== Provided records

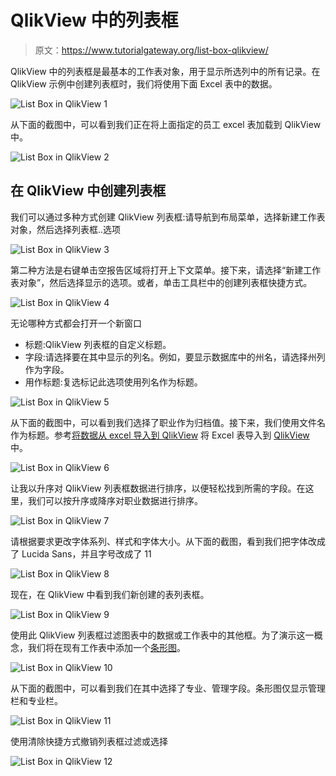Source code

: # QlikView 中的列表框

> 原文：<https://www.tutorialgateway.org/list-box-qlikview/>

QlikView 中的列表框是最基本的工作表对象，用于显示所选列中的所有记录。在 QlikView 示例中创建列表框时，我们将使用下面 Excel 表中的数据。

![List Box in QlikView 1](img/77f746d7a37fa997d7e6efd792a43384.png)

从下面的截图中，可以看到我们正在将上面指定的员工 excel 表加载到 QlikView 中。

![List Box in QlikView 2](img/6e5c8999a5fd24ee0d94ca35d13f8378.png)

## 在 QlikView 中创建列表框

我们可以通过多种方式创建 QlikView 列表框:请导航到布局菜单，选择新建工作表对象，然后选择列表框..选项

![List Box in QlikView 3](img/26f6a4a686785a5e9eda81f948c14291.png)

第二种方法是右键单击空报告区域将打开上下文菜单。接下来，请选择“新建工作表对象”，然后选择显示的选项。或者，单击工具栏中的创建列表框快捷方式。

![List Box in QlikView 4](img/bdabd9e89e537f6b303f229b49084d5d.png)

无论哪种方式都会打开一个新窗口

*   标题:QlikView 列表框的自定义标题。
*   字段:请选择要在其中显示的列名。例如，要显示数据库中的州名，请选择州列作为字段。
*   用作标题:复选标记此选项使用列名作为标题。

![List Box in QlikView 5](img/05491f3b1952b94cc0ea7094a51e80d4.png)

从下面的截图中，可以看到我们选择了职业作为归档值。接下来，我们使用文件名作为标题。参考[将数据从 excel 导入到 QlikView](https://www.tutorialgateway.org/import-data-from-excel-to-qlikview/) 将 Excel 表导入到 [QlikView](https://www.tutorialgateway.org/qlikview-tutorial/) 中。

![List Box in QlikView 6](img/539cd801de8800cd24577ce56a494b0b.png)

让我以升序对 QlikView 列表框数据进行排序，以便轻松找到所需的字段。在这里，我们可以按升序或降序对职业数据进行排序。

![List Box in QlikView 7](img/618daceceb9606235392c1ec78ac33e9.png)

请根据要求更改字体系列、样式和字体大小。从下面的截图，看到我们把字体改成了 Lucida Sans，并且字号改成了 11

![List Box in QlikView 8](img/e95317adbbe106d7f37d79608bc0b38e.png)

现在，在 QlikView 中看到我们新创建的表列表框。

![List Box in QlikView 9](img/5241cb8e0f69148c3fd8bae856c91308.png)

使用此 QlikView 列表框过滤图表中的数据或工作表中的其他框。为了演示这一概念，我们将在现有工作表中添加一个[条形图](https://www.tutorialgateway.org/bar-chart-in-qlikview/)。

![List Box in QlikView 10](img/9cb2144e3868873d4898fbe074200f90.png)

从下面的截图中，可以看到我们在其中选择了专业、管理字段。条形图仅显示管理栏和专业栏。

![List Box in QlikView 11](img/c66a9e0fe8fe89c72e333121c85a121f.png)

使用清除快捷方式撤销列表框过滤或选择

![List Box in QlikView 12](img/4c3e0e56e1c364bdab77ebbfd70b15ce.png)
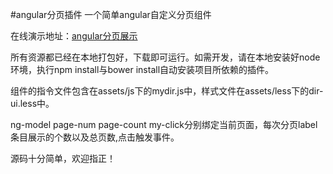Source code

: #angular分页插件
一个简单angular自定义分页组件
<p>在线演示地址：<a target = "blank" href ="http://www.ilovecc.ren/pagination">angular分页展示</a></p>
<p>
所有资源都已经在本地打包好，下载即可运行。如需开发，请在本地安装好node环境，执行npm install与bower install自动安装项目所依赖的插件。
</p>
<p>组件的指令文件包含在assets/js下的mydir.js中，样式文件在assets/less下的dir-ui.less中。</p>
<p>ng-model page-num page-count my-click分别绑定当前页面，每次分页label条目展示的个数以及总页数,点击触发事件。</p>
<p>源码十分简单，欢迎指正！</p>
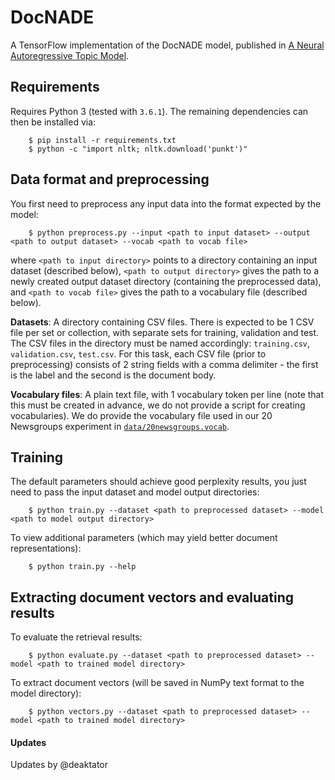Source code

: # DocNADE

A TensorFlow implementation of the DocNADE model, published in [A Neural Autoregressive Topic Model](https://papers.nips.cc/paper/4613-a-neural-autoregressive-topic-model).


## Requirements

Requires Python 3 (tested with `3.6.1`). The remaining dependencies can then be installed via:

        $ pip install -r requirements.txt
        $ python -c "import nltk; nltk.download('punkt')"


## Data format and preprocessing

You first need to preprocess any input data into the format expected by the model:

        $ python preprocess.py --input <path to input dataset> --output <path to output dataset> --vocab <path to vocab file>

where
`<path to input directory>` points to a directory containing an input dataset (described below),
`<path to output directory>` gives the path to a newly created output dataset directory (containing the preprocessed data), and
`<path to vocab file>` gives the path to a vocabulary file (described below).

**Datasets**: A directory containing CSV files. There is expected to be 1 CSV file per set or collection, with separate sets for training, validation and test. The CSV files in the directory must be named accordingly: `training.csv`, `validation.csv`, `test.csv`. For this task, each CSV file (prior to preprocessing) consists of 2 string fields with a comma delimiter - the first is the label and the second is the document body.

**Vocabulary files**: A plain text file, with 1 vocabulary token per line (note that this must be created in advance, we do not provide a script for creating vocabularies). We do provide the vocabulary file used in our 20 Newsgroups experiment in [`data/20newsgroups.vocab`](data/20newsgroups.vocab).


## Training

The default parameters should achieve good perplexity results, you just need to pass the input dataset and model output directories:

        $ python train.py --dataset <path to preprocessed dataset> --model <path to model output directory>

To view additional parameters (which may yield better document representations):

        $ python train.py --help


## Extracting document vectors and evaluating results

To evaluate the retrieval results:

        $ python evaluate.py --dataset <path to preprocessed dataset> --model <path to trained model directory>

To extract document vectors (will be saved in NumPy text format to the model directory):

        $ python vectors.py --dataset <path to preprocessed dataset> --model <path to trained model directory>

#### Updates

  Updates by @deaktator
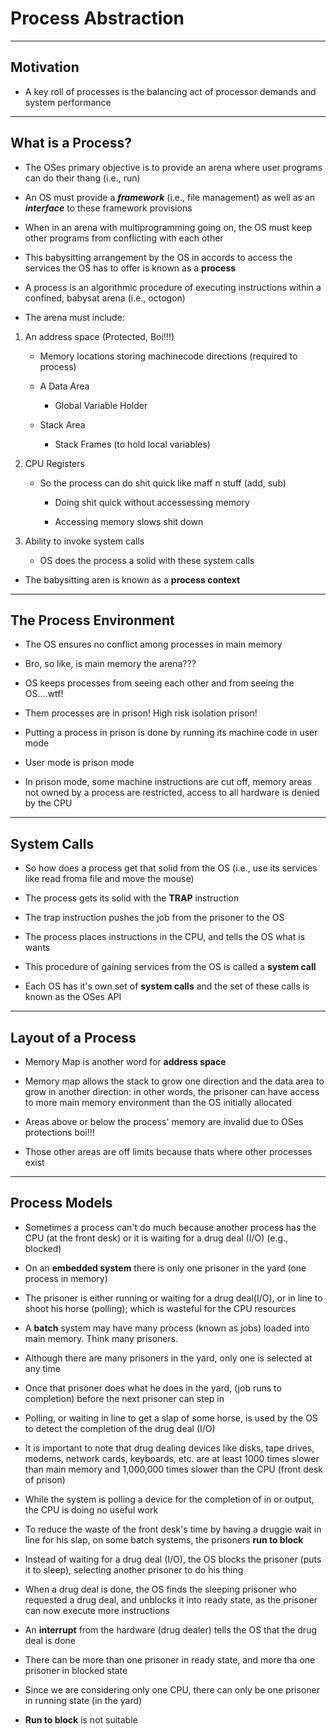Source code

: # Process Abstraction

---

## Motivation

- A key roll of processes is the balancing act of processor demands and system performance

---

## What is a Process?

- The OSes primary objective is to provide an arena where user programs can do their thang (i.e., run)

- An OS must provide a **_framework_** (i.e., file management) as well as an **_interface_** to these framework provisions

- When in an arena with multiprogramming going on, the OS must keep other programs from conflicting with each other

- This babysitting arrangement by the OS in accords to access the services the OS has to offer is known as a **process**

- A process is an algorithmic procedure of executing instructions within a confined, babysat arena (i.e., octogon)

- The arena must include:

1. An address space (Protected, Boi!!!)

   - Memory locations storing machinecode directions (required to process)

   - A Data Area

      - Global Variable Holder

   - Stack Area

      - Stack Frames (to hold local variables)

2. CPU Registers

   - So the process can do shit quick like maff n stuff (add, sub)

      - Doing shit quick without accessessing memory

      - Accessing memory slows shit down

3. Ability to invoke system calls

   - OS does the process a solid with these system calls

- The babysitting aren is known as a **process context**

---

## The Process Environment

- The OS ensures no conflict among processes in main memory

- Bro, so like, is main memory the arena???

- OS keeps processes from seeing each other and from seeing the OS....wtf!

- Them processes are in prison! High risk isolation prison!

- Putting a process in prison is done by running its machine code in user mode

- User mode is prison mode

- In prison mode, some machine instructions are cut off, memory areas not owned by a process are restricted, access to all hardware is denied by the CPU

---

## System Calls

- So how does a process get that solid from the OS (i.e., use its services like read froma file and move the mouse)

- The process gets its solid with the **TRAP** instruction

- The trap instruction pushes the job from the prisoner to the OS

- The process places instructions in the CPU, and tells the OS what is wants

- This procedure of gaining services from the OS is called a **system call**

- Each OS has it's own set of **system calls** and the set of these calls is known as the OSes API

---

## Layout of a Process

- Memory Map is another word for **address space**

- Memory map allows the stack to grow one direction and the data area to grow in another direction: in other words, the prisoner can have access to more main memory environment than the OS initially allocated

- Areas above or below the process' memory are invalid due to OSes protections boi!!!

- Those other areas are off limits because thats where other processes exist

---

## Process Models

- Sometimes a process can't do much because another process has the CPU (at the front desk) or it is waiting for a drug deal (I/O) (e.g., blocked)

- On an **embedded system** there is only one prisoner in the yard (one process in memory)

- The prisoner is either running or waiting for a drug deal(I/O), or in line to shoot his horse (polling); which is wasteful for the CPU resources

- A **batch** system may have many process (known as jobs) loaded into main memory. Think many prisoners.

- Although there are many prisoners in the yard, only one is selected at any time

- Once that prisoner does what he does in the yard, (job runs to completion) before the next prisoner can step in

- Polling, or waiting in line to get a slap of some horse, is used by the OS to detect the completion of the drug deal (I/O)

- It is important to note that drug dealing devices like disks, tape drives, modems, network cards, keyboards, etc. are at least 1000 times slower than main memory and 1,000,000 times slower than the CPU (front desk of prison)

- While the system is polling a device for the completion of in or output, the CPU is doing no useful work

- To reduce the waste of the front desk's time by having a druggie wait in line for his slap, on some batch systems, the prisoners **run to block**

- Instead of waiting for a drug deal (I/O), the OS blocks the prisoner (puts it to sleep), selecting another prisoner to do his thing

- When a drug deal is done, the OS finds the sleeping prisoner who requested a drug deal, and unblocks it into ready state, as the prisoner can now execute more instructions

- An **interrupt** from the hardware (drug dealer) tells the OS that the drug deal is done

- There can be more than one prisoner in ready state, and more tha one prisoner in blocked state 

- Since we are considering only one CPU, there can only be one prisoner in running state (in the yard)

- **Run to block** is not suitable
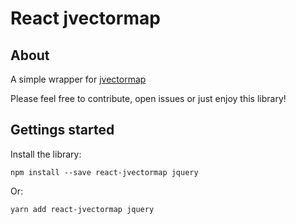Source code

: # React jvectormap

## About

A simple wrapper for [jvectormap](http://jvectormap.com/)

Please feel free to contribute, open issues or just enjoy this library!

## Gettings started

Install the library:

    npm install --save react-jvectormap jquery

Or:

    yarn add react-jvectormap jquery
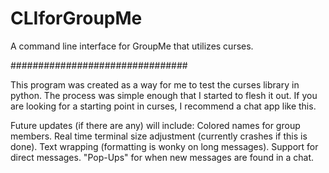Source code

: # CLIforGroupMe
A command line interface for GroupMe that utilizes curses.

################################

This program was created as a way for me to test the curses library in python. The process was simple enough that I started to flesh it out. If you are looking for a starting point in curses, I recommend a chat app like this.

Future updates (if there are any) will include:
  Colored names for group members.
  Real time terminal size adjustment (currently crashes if this is done).
  Text wrapping (formatting is wonky on long messages).
  Support for direct messages.
  "Pop-Ups" for when new messages are found in a chat.
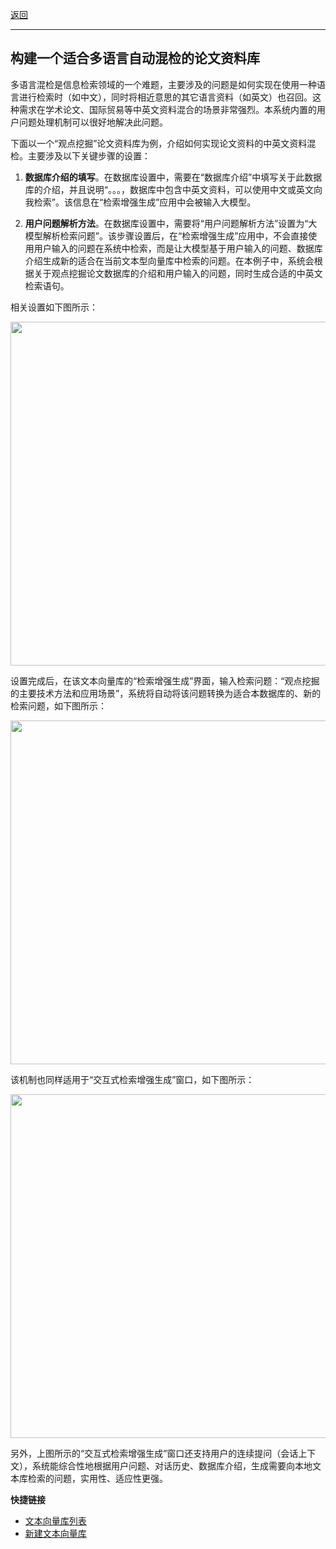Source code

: 


[返回](/mag/doc_detail/main)

---

## 构建一个适合多语言自动混检的论文资料库

多语言混检是信息检索领域的一个难题，主要涉及的问题是如何实现在使用一种语言进行检索时（如中文），同时将相近意思的其它语言资料（如英文）也召回。这种需求在学术论文、国际贸易等中英文资料混合的场景非常强烈。本系统内置的用户问题处理机制可以很好地解决此问题。


下面以一个“观点挖掘”论文资料库为例，介绍如何实现论文资料的中英文资料混检。主要涉及以下关键步骤的设置：

1. **数据库介绍的填写**。在数据库设置中，需要在“数据库介绍”中填写关于此数据库的介绍，并且说明“。。。，数据库中包含中英文资料，可以使用中文或英文向我检索”。该信息在“检索增强生成”应用中会被输入大模型。

2. **用户问题解析方法**。在数据库设置中，需要将“用户问题解析方法”设置为“大模型解析检索问题”。该步骤设置后，在“检索增强生成”应用中，不会直接使用用户输入的问题在系统中检索，而是让大模型基于用户输入的问题、数据库介绍生成新的适合在当前文本型向量库中检索的问题。在本例子中，系统会根据关于观点挖掘论文数据库的介绍和用户输入的问题，同时生成合适的中英文检索语句。

相关设置如下图所示：

<div class="mdImgDiv">
<img src="/docs/cases/images/rag_with_multi_lang/1.png" width="550"/>
</div>

设置完成后，在该文本向量库的“检索增强生成”界面，输入检索问题：“观点挖掘的主要技术方法和应用场景”，系统将自动将该问题转换为适合本数据库的、新的检索问题，如下图所示：

<div class="mdImgDiv">
<img src="/docs/cases/images/rag_with_multi_lang/2.png" width="550"/>
</div>

该机制也同样适用于“交互式检索增强生成”窗口，如下图所示：

<div class="mdImgDiv">
<img src="/docs/cases/images/rag_with_multi_lang/3.png" width="550"/>
</div>

另外，上图所示的“交互式检索增强生成”窗口还支持用户的连续提问（会话上下文），系统能综合性地根据用户问题、对话历史、数据库介绍，生成需要向本地文本库检索的问题，实用性、适应性更强。

**快捷链接**

- [文本向量库列表](/mag/list_db)
- [新建文本向量库](/mag/alter_db)

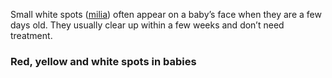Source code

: Small white spots ([milia](http://patient.info/health/milia-leaflet)) often
appear on a baby’s face when they are a few days old. They usually clear up
within a few weeks and don’t need treatment.

### Red, yellow and white spots in babies
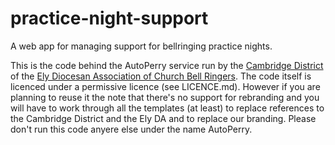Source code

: # practice-night-support

A web app for managing support for bellringing practice nights.

This is the code behind the AutoPerry service run by the [Cambridge District](https://cambridgeringing.info/) of the
[Ely Diocesan Association of Church Bell Ringers](https://www.elyda.org.uk/). The code itself is licenced under a 
permissive licence (see LICENCE.md). However if you are planning to reuse it the note that there's no
support for rebranding and you will have to work through all the templates (at least) to replace references to the 
Cambridge District and the Ely DA and to replace our branding. Please don't run this code anyere else under the name
AutoPerry.
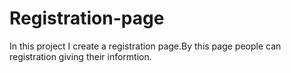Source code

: # Registration-page
In this project I create a registration page.By this page people can registration giving their informtion.
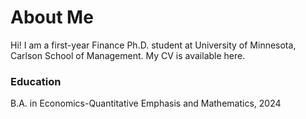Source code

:# About Me
Hi! I am a first-year Finance Ph.D. student at University of Minnesota, Carlson School of Management. My CV is available here.

### Education
B.A. in Economics-Quantitative Emphasis and Mathematics, 2024 


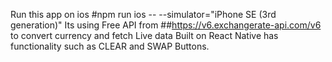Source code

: Run this app on ios 
#npm run ios -- --simulator="iPhone SE (3rd generation)"
Its using Free API from 
##https://v6.exchangerate-api.com/v6
to convert currency and fetch Live data
Built on React Native has functionality such as CLEAR and SWAP Buttons.
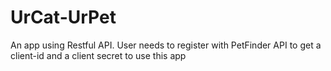 # UrCat-UrPet
An app using Restful API. User needs to register with PetFinder API to get a client-id and a client secret to use this app
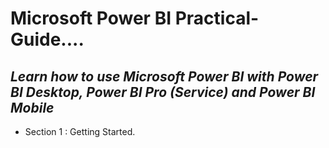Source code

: # **Microsoft Power BI Practical-Guide.**...
## *Learn how to use Microsoft Power BI with Power BI Desktop, Power BI Pro (Service) and Power BI Mobile*

+ Section 1 : Getting Started.
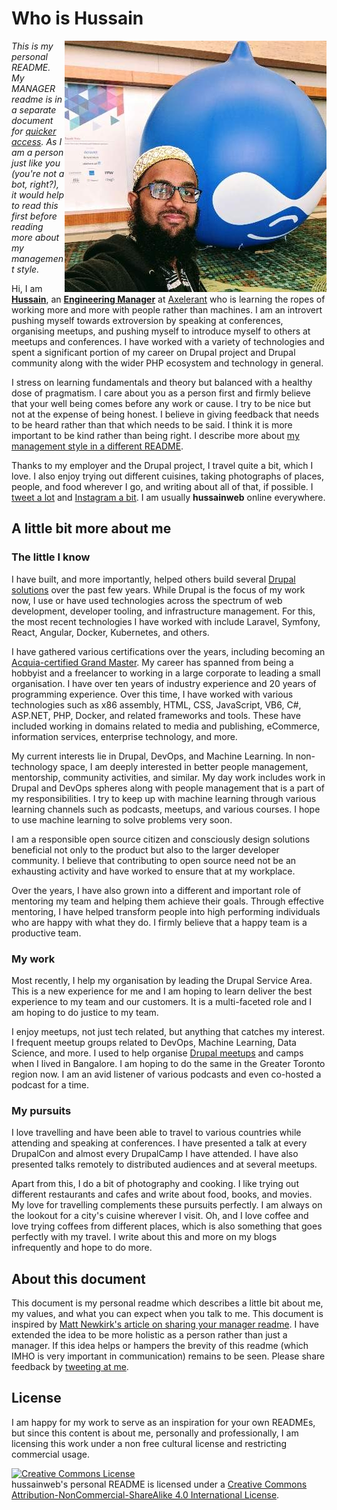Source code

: # Who is Hussain

<img align="right" src="./me-druplicon-medium.jpg" width="419" height="402" alt="hussainweb standing next to a druplicon" title="Photo from DrupalCon Nashville" />

*This is my personal README. My MANAGER readme is in a separate document for [quicker access](https://hussainweb.github.io/MANAGER-README/). As I am a person just like you (you're not a bot, right?), it would help to read this first before reading more about my management style.*

Hi, I am [**Hussain**](https://www.linkedin.com/in/hussainweb/), an [**Engineering Manager**](https://hussainweb.github.io/MANAGER-README/) at [Axelerant](https://www.axelerant.com/) who is learning the ropes of working more and more with people rather than machines. I am an introvert pushing myself towards extroversion by speaking at conferences, organising meetups, and pushing myself to introduce myself to others at meetups and conferences. I have worked with a variety of technologies and spent a significant portion of my career on Drupal project and Drupal community along with the wider PHP ecosystem and technology in general.

I stress on learning fundamentals and theory but balanced with a healthy dose of pragmatism. I care about you as a person first and firmly believe that your well being comes before any work or cause. I try to be nice but not at the expense of being honest. I believe in giving feedback that needs to be heard rather than that which needs to be said. I think it is more important to be kind rather than being right. I describe more about [my management style in a different README](https://hussainweb.github.io/MANAGER-README/).

Thanks to my employer and the Drupal project, I travel quite a bit, which I love. I also enjoy trying out different cuisines, taking photographs of places, people, and food wherever I go, and writing about all of that, if possible. I [tweet a lot](https://twitter.com/hussainweb) and [Instagram a bit](https://www.instagram.com/hussain.web/). I am usually **hussainweb** online everywhere.

## A little bit more about me

### The little I know

I have built, and more importantly, helped others build several [Drupal solutions](https://www.drupal.org/u/hussainweb) over the past few years. While Drupal is the focus of my work now, I use or have used technologies across the spectrum of web development, developer tooling, and infrastructure management. For this, the most recent technologies I have worked with include Laravel, Symfony, React, Angular, Docker, Kubernetes, and others.

I have gathered various certifications over the years, including becoming an [Acquia-certified Grand Master](https://certification.acquia.com/registry/grand-masters?fname=Hussain&lname=Abbas&city=&state=&country=&org=&cred=All). My career has spanned from being a hobbyist and a freelancer to working in a large corporate to leading a small organisation. I have over ten years of industry experience and 20 years of programming experience. Over this time, I have worked with various technologies such as x86 assembly, HTML, CSS, JavaScript, VB6, C#, ASP.NET, PHP, Docker, and related frameworks and tools. These have included working in domains related to media and publishing, eCommerce, information services, enterprise technology, and more.

My current interests lie in Drupal, DevOps, and Machine Learning. In non-technology space, I am deeply interested in better people management, mentorship, community activities, and similar. My day work includes work in Drupal and DevOps spheres along with people management that is a part of my responsibilities. I try to keep up with machine learning through various learning channels such as podcasts, meetups, and various courses. I hope to use machine learning to solve problems very soon.

I am a responsible open source citizen and consciously design solutions beneficial not only to the product but also to the larger developer community. I believe that contributing to open source need not be an exhausting activity and have worked to ensure that at my workplace.

Over the years, I have also grown into a different and important role of mentoring my team and helping them achieve their goals. Through effective mentoring, I have helped transform people into high performing individuals who are happy with what they do. I firmly believe that a happy team is a productive team.

### My work

Most recently, I help my organisation by leading the Drupal Service Area. This is a new experience for me and I am hoping to learn deliver the best experience to my team and our customers. It is a multi-faceted role and I am hoping to do justice to my team.

I enjoy meetups, not just tech related, but anything that catches my interest. I frequent meetup groups related to DevOps, Machine Learning, Data Science, and more. I used to help organise [Drupal meetups](https://www.meetup.com/drupalbangalore/) and camps when I lived in Bangalore. I am hoping to do the same in the Greater Toronto region now. I am an avid listener of various podcasts and even co-hosted a podcast for a time.

### My pursuits

I love travelling and have been able to travel to various countries while attending and speaking at conferences. I have presented a talk at every DrupalCon and almost every DrupalCamp I have attended. I have also presented talks remotely to distributed audiences and at several meetups.

Apart from this, I do a bit of photography and cooking. I like trying out different restaurants and cafes and write about food, books, and movies. My love for travelling complements these pursuits perfectly. I am always on the lookout for a city's cuisine wherever I visit. Oh, and I love coffee and love trying coffees from different places, which is also something that goes perfectly with my travel. I write about this and more on my blogs infrequently and hope to do more.

## About this document

This document is my personal readme which describes a little bit about me, my values, and what you can expect when you talk to me. This document is inspired by [Matt Newkirk's article on sharing your manager readme](https://matthewnewkirk.com/2017/09/20/share-your-manager-readme/). I have extended the idea to be more holistic as a person rather than just a manager. If this idea helps or hampers the brevity of this readme (which IMHO is very important in communication) remains to be seen. Please share feedback by [tweeting at me](https://twitter.com/hussainweb).

## License

I am happy for my work to serve as an inspiration for your own READMEs, but since this content is about me, personally and professionally, I am licensing this work under a non free cultural license and restricting commercial usage.

<a rel="license" href="http://creativecommons.org/licenses/by-nc-sa/4.0/"><img alt="Creative Commons License" style="border-width:0" src="https://i.creativecommons.org/l/by-nc-sa/4.0/88x31.png" /></a><br /><span xmlns:dct="http://purl.org/dc/terms/" href="http://purl.org/dc/dcmitype/Text" property="dct:title" rel="dct:type">hussainweb's personal README</span> is licensed under a <a rel="license" href="http://creativecommons.org/licenses/by-nc-sa/4.0/">Creative Commons Attribution-NonCommercial-ShareAlike 4.0 International License</a>.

====

● Task details: Take the material above from its first line through the line holding "in QlikView 3](img/26f6a4a686785a5e9eda81f948c14291.png)" and set it down exactly, without the pictures.

● Answer area:
Source code

: # QlikView 中的列表框

> 原文：<https://www.tutorialgateway.org/list-box-qlikview/>

QlikView 中的列表框是最基本的工作表对象，用于显示所选列中的所有记录。在 QlikView 示例中创建列表框时，我们将使用下面 Excel 表中的数据。

![List Box in QlikView 1](img/77f746d7a37fa997d7e6efd792a43384.png)

从下面的截图中，可以看到我们正在将上面指定的员工 excel 表加载到 QlikView 中。

![List Box in QlikView 2](img/6e5c8999a5fd24ee0d94ca35d13f8378.png)

## 在 QlikView 中创建列表框

我们可以通过多种方式创建 QlikView 列表框:请导航到布局菜单，选择新建工作表对象，然后选择列表框..选项

![List Box in QlikView 3](img/26f6a4a686785a5e9eda81f948c14291.png)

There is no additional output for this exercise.